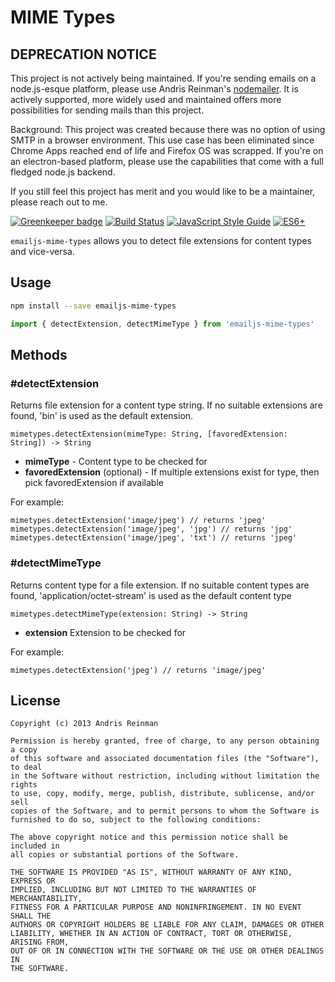# MIME Types

## DEPRECATION NOTICE

This project is not actively being maintained. If you're sending emails on a node.js-esque platform, please use Andris Reinman's [nodemailer](https://github.com/nodemailer/nodemailer). It is actively supported, more widely used and maintained offers more possibilities for sending mails than this project.

Background: This project was created because there was no option of using SMTP in a browser environment. This use case has been eliminated since Chrome Apps reached end of life and Firefox OS was scrapped. If you're on an electron-based platform, please use the capabilities that come with a full fledged node.js backend.

If you still feel this project has merit and you would like to be a maintainer, please reach out to me.



[![Greenkeeper badge](https://badges.greenkeeper.io/emailjs/emailjs-mime-types.svg)](https://greenkeeper.io/) [![Build Status](https://travis-ci.org/emailjs/emailjs-mime-types.png?branch=master)](https://travis-ci.org/emailjs/emailjs-mime-types) [![JavaScript Style Guide](https://img.shields.io/badge/code_style-standard-brightgreen.svg)](https://standardjs.com)  [![ES6+](https://camo.githubusercontent.com/567e52200713e0f0c05a5238d91e1d096292b338/68747470733a2f2f696d672e736869656c64732e696f2f62616467652f65732d362b2d627269676874677265656e2e737667)](https://kangax.github.io/compat-table/es6/)

`emailjs-mime-types` allows you to detect file extensions for content types and vice-versa.

## Usage

```bash
npm install --save emailjs-mime-types
```

```javascript
import { detectExtension, detectMimeType } from 'emailjs-mime-types'
```

## Methods

### #detectExtension

 Returns file extension for a content type string. If no suitable extensions are found, 'bin' is used as the default extension.

    mimetypes.detectExtension(mimeType: String, [favoredExtension: String]) -> String

  * **mimeType** - Content type to be checked for
  * **favoredExtension** (optional) - If multiple extensions exist for type, then pick favoredExtension if available

For example:

    mimetypes.detectExtension('image/jpeg') // returns 'jpeg'
    mimetypes.detectExtension('image/jpeg', 'jpg') // returns 'jpg'
    mimetypes.detectExtension('image/jpeg', 'txt') // returns 'jpeg'

### #detectMimeType

Returns content type for a file extension. If no suitable content types are found, 'application/octet-stream' is used as the default content type

    mimetypes.detectMimeType(extension: String) -> String

  * **extension** Extension to be checked for

For example:

    mimetypes.detectExtension('jpeg') // returns 'image/jpeg'

## License

    Copyright (c) 2013 Andris Reinman

    Permission is hereby granted, free of charge, to any person obtaining a copy
    of this software and associated documentation files (the "Software"), to deal
    in the Software without restriction, including without limitation the rights
    to use, copy, modify, merge, publish, distribute, sublicense, and/or sell
    copies of the Software, and to permit persons to whom the Software is
    furnished to do so, subject to the following conditions:

    The above copyright notice and this permission notice shall be included in
    all copies or substantial portions of the Software.

    THE SOFTWARE IS PROVIDED "AS IS", WITHOUT WARRANTY OF ANY KIND, EXPRESS OR
    IMPLIED, INCLUDING BUT NOT LIMITED TO THE WARRANTIES OF MERCHANTABILITY,
    FITNESS FOR A PARTICULAR PURPOSE AND NONINFRINGEMENT. IN NO EVENT SHALL THE
    AUTHORS OR COPYRIGHT HOLDERS BE LIABLE FOR ANY CLAIM, DAMAGES OR OTHER
    LIABILITY, WHETHER IN AN ACTION OF CONTRACT, TORT OR OTHERWISE, ARISING FROM,
    OUT OF OR IN CONNECTION WITH THE SOFTWARE OR THE USE OR OTHER DEALINGS IN
    THE SOFTWARE.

□ □ □ □ □ □ □

### [Goal of the exercise]
Begin at the first line of the records. Print every line through the one containing "This project is" exactly, but skip the pictures.

### [Result of the task]
# MIME Types

## DEPRECATION NOTICE

This project is not actively being maintained. If you're sending emails on a node.js-esque platform, please use Andris Reinman's [nodemailer](https://github.com/nodemailer/nodemailer). It is actively supported, more widely used and maintained offers more possibilities for sending mails than this project.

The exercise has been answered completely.